Posted: May 12, 2011 in Love and Marriage
Tags: , , , , ,

So what had I done, that got us where we were?  It was as much a question of what I hadn’t done, as what I had.  There are sins of omission and sins of commission.  We all do things we shouldn’t and later wish we hadn’t.  There are also those things we know we should do, but we don’t.  Both are part of being human and imperfect. 

When they happen as a momentary lapse in judgement, or in a moment of weakness, they are easier to understand and, perhaps, to forgive.  When they happen over a long period of time, or with intent, they are much more difficult to excuse, because the damage they cause is deeper and more significant.

In talking with my wife last Spring, I finally just asked her, “Does this go back to what happened with ________ ? (For the juicy details, visit the disclaimer page.  In other words, you’re not getting any, so focus on the point here).  She said yes, it did.   She was still hurt (even though I thought we had made up and moved on) for a variety of reasons.  She told me she could no longer trust me, and that fact that I had never admitted anything or owned up to my indiscretion was a wound that wouldn’t heal. 

While I’m sure that was true, and I would never make light of it, I began to see that long before that, I had already been on a path that would ultimately destroy our love.  When we got married, I was the person she not only loved romantically, but looked up to spiritually.  She believed me to be a man of God, who would lead and protect her always.  In those days, that is what I strived to be.  It was only years later, when I turned my back inwardly (while keeping up appearances outwardly), that the erosion of trust began.

I was also her fitness instructor prior to dating her, and fitness was a big part of both of our lives.  As the years went by, I became lazy and neglectful in that area, also.  That in no way caused her to stop loving me, but it altered the roles in that part of our relationship.  I didn’t care enough about myself to stay healthy, so I couldn’t care for her in the ways I had promised to.

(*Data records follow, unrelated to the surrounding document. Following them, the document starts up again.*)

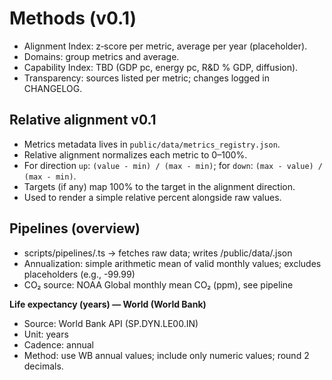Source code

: # Methods (v0.1)

- Alignment Index: z‑score per metric, average per year (placeholder).
- Domains: group metrics and average.
- Capability Index: TBD (GDP pc, energy pc, R&D % GDP, diffusion).
- Transparency: sources listed per metric; changes logged in CHANGELOG.

## Relative alignment v0.1
- Metrics metadata lives in `public/data/metrics_registry.json`.
- Relative alignment normalizes each metric to 0–100%.
- For direction `up`: `(value - min) / (max - min)`; for `down`: `(max - value) / (max - min)`.
- Targets (if any) map 100% to the target in the alignment direction.
- Used to render a simple relative percent alongside raw values.

## Pipelines (overview)
- scripts/pipelines/<metric>.ts → fetches raw data; writes /public/data/<metric>.json
- Annualization: simple arithmetic mean of valid monthly values; excludes placeholders (e.g., -99.99)
- CO₂ source: NOAA Global monthly mean CO₂ (ppm), see pipeline

**Life expectancy (years) — World (World Bank)**
- Source: World Bank API (SP.DYN.LE00.IN)
- Unit: years
- Cadence: annual
- Method: use WB annual values; include only numeric values; round 2 decimals.
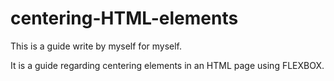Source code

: # centering-HTML-elements


This is a guide write by myself for myself.

It is a guide regarding centering elements in an HTML page using FLEXBOX.
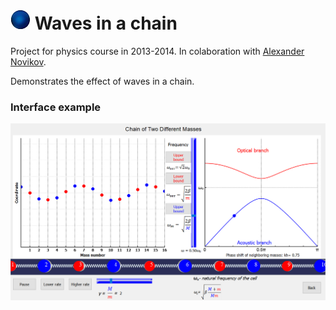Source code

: # ![](https://raw.githubusercontent.com/zhukov-msu/Waves_in_chain/master/logo.jpg) Waves in a chain

Project for physics course in 2013-2014. In colaboration with [Alexander Novikov](https://github.com/novikov-alexander/).

Demonstrates the effect of waves in a chain.

### Interface example

![](https://github.com/zhukov-msu/Waves_in_chain/blob/master/screenshot.png "Interface example")
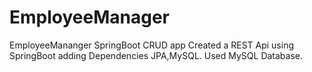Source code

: # EmployeeManager
EmployeeMananger SpringBoot CRUD app
Created a REST Api using SpringBoot adding Dependencies JPA,MySQL.
Used MySQL Database.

Perhaps most significantly, she had told me over and over, for years, that she wanted to be cherished.  For her to have to come out and say that, even once, is an indication that my love for her was not the kind we spoke of in our wedding vows.  And how did I respond?  I failed to do anything differently.  I ignored her desperate pleas to be loved the way she was meant to be. 

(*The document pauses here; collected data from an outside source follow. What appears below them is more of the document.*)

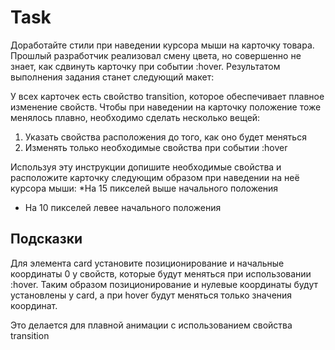 # Task
Доработайте стили при наведении курсора мыши на карточку товара. Прошлый разработчик реализовал смену цвета, но совершенно не знает, как сдвинуть карточку при событии :hover. Результатом выполнения задания станет следующий макет:

У всех карточек есть свойство transition, которое обеспечивает плавное изменение свойств. Чтобы при наведении на карточку положение тоже менялось плавно, необходимо сделать несколько вещей:

1) Указать свойства расположения до того, как оно будет меняться
2) Изменять только необходимые свойства при событии :hover

Используя эту инструкции допишите необходимые свойства и расположите карточку следующим образом при наведении на неё курсора мыши:
*На 15 пикселей выше начального положения
* На 10 пикселей левее начального положения

## Подсказки
Для элемента card установите позиционирование и начальные координаты 0 у свойств, которые будут меняться при использовании :hover. Таким образом позиционирование и нулевые координаты будут установлены у card, а при hover будут меняться только значения координат.

Это делается для плавной анимации с использованием свойства transition
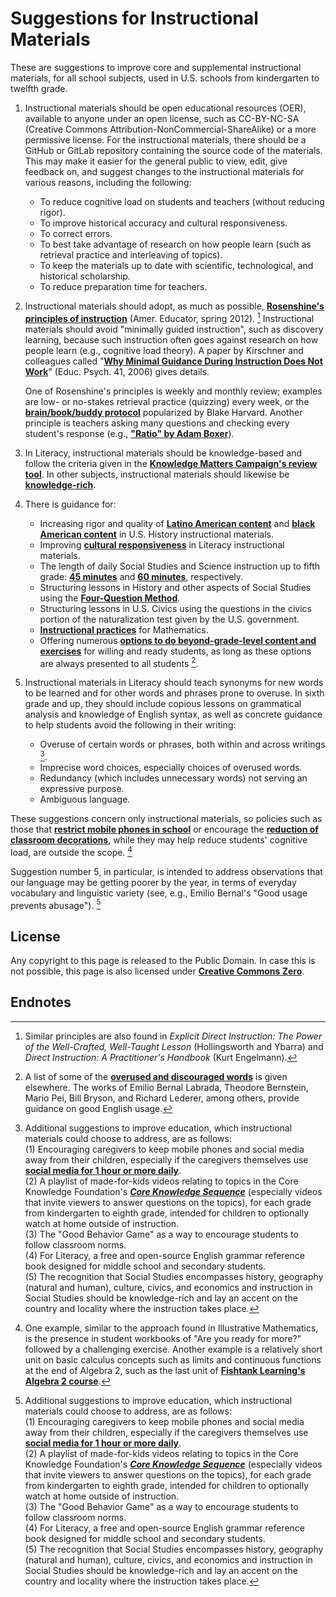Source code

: # Suggestions for Instructional Materials

These are suggestions to improve core and supplemental instructional materials, for all school subjects, used in U.S. schools from kindergarten to twelfth grade.

1. Instructional materials should be open educational resources (OER), available to anyone under an open license, such as CC-BY-NC-SA (Creative Commons Attribution-NonCommercial-ShareAlike) or a more permissive license.  For the instructional materials, there should be a GitHub or GitLab repository containing the source code of the materials.  This may make it easier for the general public to view, edit, give feedback on, and suggest changes to the instructional materials for various reasons, including the following:

    - To reduce cognitive load on students and teachers (without reducing rigor).
    - To improve historical accuracy and cultural responsiveness.
    - To correct errors.
    - To best take advantage of research on how people learn (such as retrieval practice and interleaving of topics).
    - To keep the materials up to date with scientific, technological, and historical scholarship.
    - To reduce preparation time for teachers.
2. Instructional materials should adopt, as much as possible, [**Rosenshine's principles of instruction**](https://www.aft.org/sites/default/files/Rosenshine.pdf) (Amer. Educator, spring 2012). [^1] Instructional materials should avoid "minimally guided instruction", such as discovery learning, because such instruction often goes against research on how people learn (e.g., cognitive load theory).  A paper by Kirschner and colleagues called "[**Why Minimal Guidance During Instruction Does Not Work**](https://www.tandfonline.com/doi/abs/10.1207/s15326985ep4102_1)" (Educ. Psych. 41, 2006) gives details.

    One of Rosenshine's principles is weekly and monthly review; examples are low- or no-stakes retrieval practice (quizzing) every week, or the [**brain/book/buddy protocol**](https://theeffortfuleducator.com/2019/03/13/brain-book-buddy-a-strategy-for-assessment/) popularized by Blake Harvard. Another principle is teachers asking many questions and checking every student's response (e.g., [**"Ratio" by Adam Boxer**](https://achemicalorthodoxy.co.uk/2020/02/09/ratio/)).
3. In Literacy, instructional materials should be knowledge-based and follow the criteria given in the [**Knowledge Matters Campaign's review tool**](https://knowledgematterscampaign.org/review-tool/).  In other subjects, instructional materials should likewise be [**knowledge-rich**](https://teacherhead.com/2018/06/06/what-is-a-knowledge-rich-curriculum-principle-and-practice/).
4. There is guidance for:

    - Increasing rigor and quality of [**Latino American content**](https://unidosus.org/publications/analyzing-inclusion-of-latino-contributions-in-us-history-curricula-for-high-school/) and [**black American content**](https://hub.jhu.edu/2021/02/10/black-history-curricula-lacking-rigor-and-quality/) in U.S. History instructional materials.
    - Improving [**cultural responsiveness**](https://steinhardt.nyu.edu/sites/default/files/2020-12/CRE%20Scorecard%20Revised%20Aug%202020.pdf) in Literacy instructional materials.
    - The length of daily Social Studies and Science instruction up to fifth grade: [**45 minutes**](https://ccsso.org/sites/default/files/2018-11/Elementary%20SS%20Brief%2045%20Minute%20Version_0.pdf) and [**60 minutes**](https://www.nsta.org/nstas-official-positions/elementary-school-science), respectively.
    - Structuring lessons in History and other aspects of Social Studies using the [**Four-Question Method**](https://4qmteaching.net/).
    - Structuring lessons in U.S. Civics using the questions in the civics portion of the naturalization test given by the U.S. government.
    - [**Instructional practices**](https://www.thescienceofmath.com/) for Mathematics.
    - Offering numerous [**options to do beyond-grade-level content and exercises**](https://slatestarcodex.com/2018/09/04/acc-entry-does-the-education-system-adequately-serve-advanced-students/) for willing and ready students, as long as these options are always presented to all students [^2].

5. Instructional materials in Literacy should teach synonyms for new words to be learned and for other words and phrases prone to overuse.  In sixth grade and up, they should include copious lessons on grammatical analysis and knowledge of English syntax, as well as concrete guidance to help students avoid the following in their writing:

    - Overuse of certain words or phrases, both within and across writings [^3].
    - Imprecise word choices, especially choices of overused words.
    - Redundancy (which includes unnecessary words) not serving an expressive purpose.
    - Ambiguous language.

These suggestions concern only instructional materials, so policies such as those that [**restrict mobile phones in school**](https://www.educationnext.org/take-away-their-cellphones-rewire-schools-belonging-achievement/) or encourage the [**reduction of classroom decorations**](https://teachthinkblog.wordpress.com/2021/04/06/minimising-classroom-displays/), while they may help reduce students' cognitive load, are outside the scope. [^4]

Suggestion number 5, in particular, is intended to address observations that our language may be getting poorer by the year, in terms of everyday vocabulary and linguistic variety (see, e.g., Emilio Bernal's "Good usage prevents abusage"). [^3]

<a id=License></a>

## License

Any copyright to this page is released to the Public Domain.  In case this is not possible, this page is also licensed under [**Creative Commons Zero**](https://creativecommons.org/publicdomain/zero/1.0/).

<a id=Endnotes></a>

## Endnotes

[^1]: Similar principles are also found in _Explicit Direct Instruction: The Power of the Well-Crafted, Well-Taught Lesson_ (Hollingsworth and Ybarra) and _Direct Instruction: A Practitioner's Handbook_ (Kurt Engelmann).

[^2]: A list of some of the [**overused and discouraged words**](http://peteroupc.github.io/usage.html) is given elsewhere.  The works of Emilio Bernal Labrada, Theodore Bernstein, Mario Pei, Bill Bryson, and Richard Lederer, among others, provide guidance on good English usage.

[^3]: Additional suggestions to improve education, which instructional materials could choose to address, are as follows:<br>(1) Encouraging caregivers to keep mobile phones and social media away from their children, especially if the caregivers themselves use [**social media for 1 hour or more daily**](https://www.hhs.gov/surgeongeneral/priorities/youth-mental-health/social-media/index.html).<br>(2) A playlist of made-for-kids videos relating to topics in the Core Knowledge Foundation's [**_Core Knowledge Sequence_**](https://www.coreknowledge.org/core-knowledge-sequence/) (especially videos that invite viewers to answer questions on the topics), for each grade from kindergarten to eighth grade, intended for children to optionally watch at home outside of instruction.<br>(3) The "Good Behavior Game" as a way to encourage students to follow classroom norms.<br>(4) For Literacy, a free and open-source English grammar reference book designed for middle school and secondary students.<br>(5) The recognition that Social Studies encompasses history, geography (natural and human), culture, civics, and economics and instruction in Social Studies should be knowledge-rich and lay an accent on the country and locality where the instruction takes place.

[^4]: One example, similar to the approach found in Illustrative Mathematics, is the presence in student workbooks of "Are you ready for more?" followed by a challenging exercise. Another example is a relatively short unit on basic calculus concepts such as limits and continuous functions at the end of Algebra 2, such as the last unit of [**Fishtank Learning's Algebra 2 course**](https://www.fishtanklearning.org/curriculum/math/algebra-2/).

I made it my quest to begin, from the moment of realization, to cherish her in all things.  In the way I looked at her.  In the way I talked to her.  In the way I honored her in front of others.  In the way I lived my life. 

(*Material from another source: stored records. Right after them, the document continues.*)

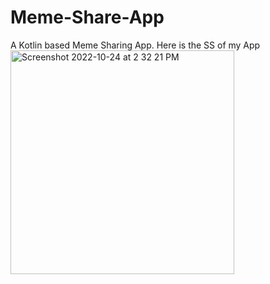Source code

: # Meme-Share-App
A Kotlin based Meme Sharing App. 
Here is the SS of my App
<img width="358" alt="Screenshot 2022-10-24 at 2 32 21 PM" src="https://user-images.githubusercontent.com/88159006/197489409-79653176-ad31-42da-a74c-8759a9b078f8.png">
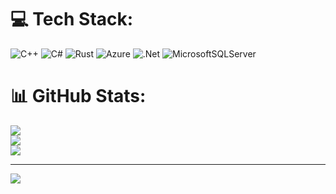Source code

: 
# 💻 Tech Stack:
![C++](https://img.shields.io/badge/c++-%2300599C.svg?style=for-the-badge&logo=c%2B%2B&logoColor=white) ![C#](https://img.shields.io/badge/c%23-%23239120.svg?style=for-the-badge&logo=c-sharp&logoColor=white) ![Rust](https://img.shields.io/badge/rust-%23000000.svg?style=for-the-badge&logo=rust&logoColor=white) ![Azure](https://img.shields.io/badge/azure-%230072C6.svg?style=for-the-badge&logo=azure-devops&logoColor=white) ![.Net](https://img.shields.io/badge/.NET-5C2D91?style=for-the-badge&logo=.net&logoColor=white) ![MicrosoftSQLServer](https://img.shields.io/badge/Microsoft%20SQL%20Sever-CC2927?style=for-the-badge&logo=microsoft%20sql%20server&logoColor=white)
# 📊 GitHub Stats:
![](https://github-readme-stats.vercel.app/api?username=justMazi&theme=dark&hide_border=false&include_all_commits=true&count_private=true)<br/>
![](https://github-readme-streak-stats.herokuapp.com/?user=justMazi&theme=dark&hide_border=false)<br/>
![](https://github-readme-stats.vercel.app/api/top-langs/?username=justMazi&theme=dark&hide_border=false&include_all_commits=true&count_private=true&layout=compact)

---
[![](https://visitcount.itsvg.in/api?id=justMazi&icon=0&color=0)](https://visitcount.itsvg.in)

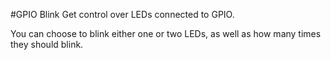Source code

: #GPIO Blink
Get control over LEDs connected to GPIO.

You can choose to blink either one or two LEDs, as well as how many times they should blink.
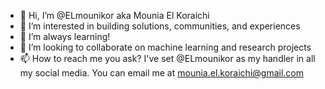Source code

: - 👋 Hi, I’m @ELmounikor aka Mounia El Koraichi
- 👀 I’m interested in building solutions, communities, and experiences
- 🌱 I’m always learning! 
- 💞️ I’m looking to collaborate on machine learning and research projects
- 📫 How to reach me you ask? I've set @ELmounikor as my handler in all my social media. You can email me at mounia.el.koraichi@gmail.com

<!---
ELmounikor/ELmounikor is a ✨ special ✨ repository because its `README.md` (this file) appears on your GitHub profile.
You can click the Preview link to take a look at your changes.
--->

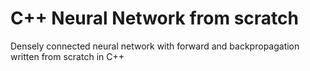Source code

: # C++ Neural Network from scratch
Densely connected neural network with forward and backpropagation written from scratch in C++ 
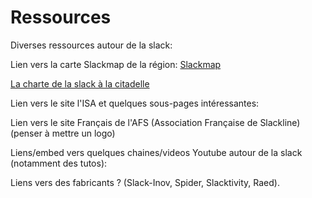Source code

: # Ressources

Diverses ressources autour de la slack:

Lien vers la carte Slackmap de la région: [Slackmap](https://www.slackmap.com/?map=3.05323%2C50.57058%2C8.21081)

[La charte de la slack à la citadelle](https://parcdelacitadelle.lille.fr/la-citadelle-lieu-de-sports/la-slackline-des-consignes-simples-pour-une-pratique-en-toute-securite)

Lien vers le site l'ISA et quelques sous-pages intéressantes:

Lien vers le site Français de l'AFS (Association Française de Slackline) (penser à mettre un logo)

Liens/embed vers quelques chaines/videos Youtube autour de la slack (notamment des tutos):

Liens vers des fabricants ? (Slack-Inov, Spider, Slacktivity, Raed).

I began to proudly display pictures of her.  I began to speak highly of her to others.  I bought her gifts that showed I really cared.  In short, I began to treat her like I was “in love” with her and that she was the most special person on the planet to me.  And I began to use the word “cherish” in talking to her.

Interestingly enough, while the actions paid huge dividends over time, the word almost seemed to have the opposite effect.  Telling my wife, “I cherish you,”  never got any positive response. 

Somehow, a new word emerged that seemed to please her heart.  That word is treasure.  She had asked me to cherish her and I hadn’t.  She didn’t ask me to treasure her, but I did.  And when I would tell her that she was my treasure, or how much I treasured her, it began to melt away the cold and bring us closer again.

Sometimes restoration means taking something old and making it like new again.  Sometimes it means replacing something old that can’t be repaired with something new.  In this case, it meant getting to know my wife’s heart on a deep enough level to understand what she needed and then provide it for her.